Оскар прибавил шаг, однако шел осторожно, переступая через небольшие сугробы.

Он уже был совсем близко от дороги, когда впереди себя, между деревьями увидел женщину. Она шла, пошатываясь, и держала в руках по объемистому мешку. Оскар стал наблюдать за женщиной; ему показалось странным, что она с такой тяжелой ношей бродит по заснеженному лесу.

Внезапно женщина выпрямилась, огляделась вокруг и звонким голосом стала звать кабана!

Ирис!

Оскару захотелось куда-нибудь спрятаться, ему показалось, будто он следит за чем-то недозволенным.

Но Ирис подошла к нему, положила мешки на землю и просто сказала:

— Добрый вечер. Вам случайно не попадался на глаза кабан?

— Нет, — ответил Оскар.

Ирис улыбнулась, вынула из мешка две морковки, одну протянула Оскару, а вторую принялась грызть сама.

— Что ж, подождем немного.

Оскар взял морковку, хотел было откусить, но челюсти свела судорога. Тогда он зажал морковку в зубах, и судорога прошла.

— Иногда он не решается подойти. И тогда я оставляю ему еду на пне. Он никогда еще не видел снега.
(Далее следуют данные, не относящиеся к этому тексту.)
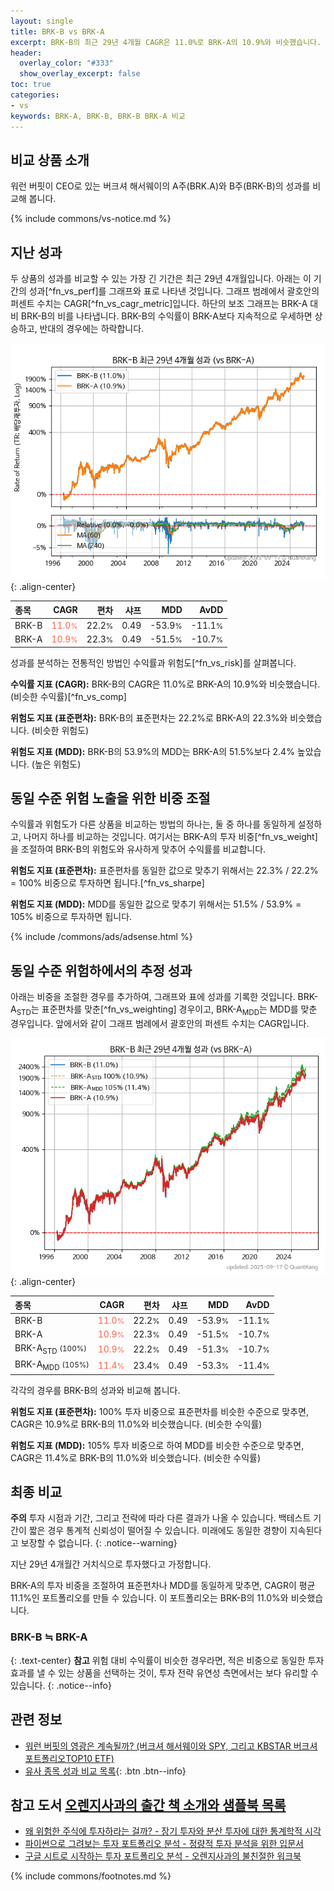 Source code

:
 ```yaml
---
layout: single
title: BRK-B vs BRK-A
excerpt: BRK-B의 최근 29년 4개월 CAGR은 11.0%로 BRK-A의 10.9%와 비슷했습니다.
header:
  overlay_color: "#333"
  show_overlay_excerpt: false
toc: true
categories:
- vs
keywords: BRK-A, BRK-B, BRK-B BRK-A 비교
---
```


## 비교 상품 소개


워런 버핏이 CEO로 있는 버크셔 해서웨이의 A주(BRK.A)와 B주(BRK-B)의 성과를 비교해 봅니다.



{% include commons/vs-notice.md %}

## 지난 성과

두 상품의 성과를 비교할 수 있는 가장 긴 기간은 최근 29년 4개월입니다. 아래는 이 기간의 성과[^fn_vs_perf]를 그래프와 표로 나타낸 것입니다.
그래프 범례에서 괄호안의 퍼센트 수치는 CAGR[^fn_vs_cagr_metric]입니다.
하단의 보조 그래프는 BRK-A 대비 BRK-B의 비를 나타냅니다.
BRK-B의 수익률이 BRK-A보다 지속적으로 우세하면 상승하고, 반대의 경우에는 하락합니다.

![BRK-B](/vs/images/brk-b-vs-brk-a_dual.png){: .align-center}

| **종목** | **CAGR** | **편차** | **샤프** | **MDD** | **AvDD** |
| :------------ | ------: | -----------: | -------: | ------: | -------: |
| BRK-B | <span style="color: tomato">11.0<small>%</small></span> | 22.2<small>%</small> | 0.49 | -53.9<small>%</small> | -11.1<small>%</small> |
| BRK-A | <span style="color: tomato">10.9<small>%</small></span> | 22.3<small>%</small> | 0.49 | -51.5<small>%</small> | -10.7<small>%</small> |

<!-- more -->


성과를 분석하는 전통적인 방법인 수익률과 위험도[^fn_vs_risk]를 살펴봅니다.

**수익률 지표 (CAGR):** BRK-B의 CAGR은 11.0%로 BRK-A의 10.9%와 비슷했습니다. (비슷한 수익률)[^fn_vs_comp]

**위험도 지표 (표준편차):** BRK-B의 표준편차는 22.2%로 BRK-A의 22.3%와 비슷했습니다. (비슷한 위험도)

**위험도 지표 (MDD):** BRK-B의 53.9%의 MDD는 BRK-A의 51.5%보다 2.4% 높았습니다. (높은 위험도)



## 동일 수준 위험 노출을 위한 비중 조절

수익률과 위험도가 다른 상품을 비교하는 방법의 하나는, 둘 중 하나를 동일하게 설정하고, 나머지 하나를 비교하는 것입니다.
여기서는 BRK-A의 투자 비중[^fn_vs_weight]을 조절하여 BRK-B의 위험도와 유사하게 맞추어 수익률를 비교합니다.

**위험도 지표 (표준편차):** 표준편차를 동일한 값으로 맞추기 위해서는 22.3% / 22.2% = 100% 비중으로 투자하면 됩니다.[^fn_vs_sharpe]

**위험도 지표 (MDD):** MDD를 동일한 값으로 맞추기 위해서는 51.5% / 53.9% = 105% 비중으로 투자하면 됩니다.


{% include /commons/ads/adsense.html %}



## 동일 수준 위험하에서의 추정 성과

아래는 비중을 조절한 경우를 추가하여, 그래프와 표에 성과를 기록한 것입니다.
BRK-A<sub>STD</sub>는 표준편차를 맞춘[^fn_vs_weighting] 경우이고, BRK-A<sub>MDD</sub>는 MDD를 맞춘 경우입니다.
앞에서와 같이 그래프 범례에서 괄호안의 퍼센트 수치는 CAGR입니다.


![BRK-B](/vs/images/brk-b-vs-brk-a.png){: .align-center}



| **종목** | **CAGR** | **편차** | **샤프** | **MDD** | **AvDD** |
| :------------ | ------: | -----------: | -------: | ------: | -------: |
| BRK-B | <span style="color: tomato">11.0<small>%</small></span> | 22.2<small>%</small> | 0.49 | -53.9<small>%</small> | -11.1<small>%</small> |
| BRK-A | <span style="color: tomato">10.9<small>%</small></span> | 22.3<small>%</small> | 0.49 | -51.5<small>%</small> | -10.7<small>%</small> |
| BRK-A<sub>STD</sub> <small>(100%)</small> | <span style="color: tomato">10.9<small>%</small></span> | 22.2<small>%</small> | 0.49 | -51.3<small>%</small> | -10.7<small>%</small> |
| BRK-A<sub>MDD</sub> <small>(105%)</small> | <span style="color: tomato">11.4<small>%</small></span> | 23.4<small>%</small> | 0.49 | -53.3<small>%</small> | -11.4<small>%</small> |



각각의 경우를 BRK-B의 성과와 비교해 봅니다.

**위험도 지표 (표준편차):** 100% 투자 비중으로 표준편차를 비슷한 수준으로 맞추면, CAGR은 10.9%로 BRK-B의 11.0%와 비슷했습니다. (비슷한 수익률)

**위험도 지표 (MDD):** 105% 투자 비중으로 하여 MDD를 비슷한 수준으로 맞추면, CAGR은 11.4%로 BRK-B의 11.0%와 비슷했습니다. (비슷한 수익률)




## 최종 비교

**주의** 투자 시점과 기간, 그리고 전략에 따라 다른 결과가 나올 수 있습니다. 백테스트 기간이 짧은 경우 통계적 신뢰성이 떨어질 수 있습니다. 미래에도 동일한 경향이 지속된다고 보장할 수 없습니다.
{: .notice--warning}

지난 29년 4개월간 거치식으로 투자했다고 가정합니다.

BRK-A의 투자 비중을 조절하여 표준편차나 MDD를 동일하게 맞추면, CAGR이 평균 11.1%인 포트폴리오를 만들 수 있습니다.
이 포트폴리오는 BRK-B의 11.0%와 비슷했습니다.

### BRK-B ≒ BRK-A
{: .text-center}
**참고** 위험 대비 수익률이 비슷한 경우라면, 적은 비중으로 동일한 투자 효과를 낼 수 있는 상품을 선택하는 것이, 투자 전략 유연성 측면에서는 보다 유리할 수 있습니다.
{: .notice--info}


## 관련 정보

- [워런 버핏의 영광은 계속될까? (버크셔 해서웨이와 SPY, 그리고 KBSTAR 버크셔포트폴리오TOP10 ETF)](https://kongdori.tistory.com/184)
- [유사 종목 성과 비교 목록](/vs/){: .btn .btn--info}


## 참고 도서 [오렌지사과의 출간 책 소개와 샘플북 목록](https://kongdori.tistory.com/691)

- [왜 위험한 주식에 투자하라는 걸까? - 장기 투자와 분산 투자에 대한 통계학적 시각](https://kongdori.tistory.com/421)
- [파이썬으로 그려보는 투자 포트폴리오 분석  - 정량적 투자 분석을 위한 입문서](https://kongdori.tistory.com/643)
- [구글 시트로 시작하는 투자 포트폴리오 분석 - 오렌지사과의 불친절한 워크북](https://kongdori.tistory.com/449)

{% include commons/footnotes.md %}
Ведь правда, это волнующее зрелище, когда впервые увидишь снег?

Оскар не знал, что отвечать. Женщина говорила о кабане, как об изнеженном ребенке.

Ирис посмотрела на часы.

— Идем, — сказала она. — Если хотите, — прибавила она через мгновение.

Оскар схватил мешки и побрел вслед за Ирис в темный лес. Они остановились неподалеку от молодых елей, и Оскар почувствовал, что вместе со снегом его обдало ароматом какого-то цветка. Он на миг закрыл глаза. В ушах шумело. Может быть, он перенапрягся, таща тяжелые мешки. А может, его пугала собственная беспомощность — он не знал, о чем говорить, боялся сделать шаг, хотя стоять на одном месте в застывшей позе было неудобно. Ему казалось, что лишнее движение может отпугнуть Ирис.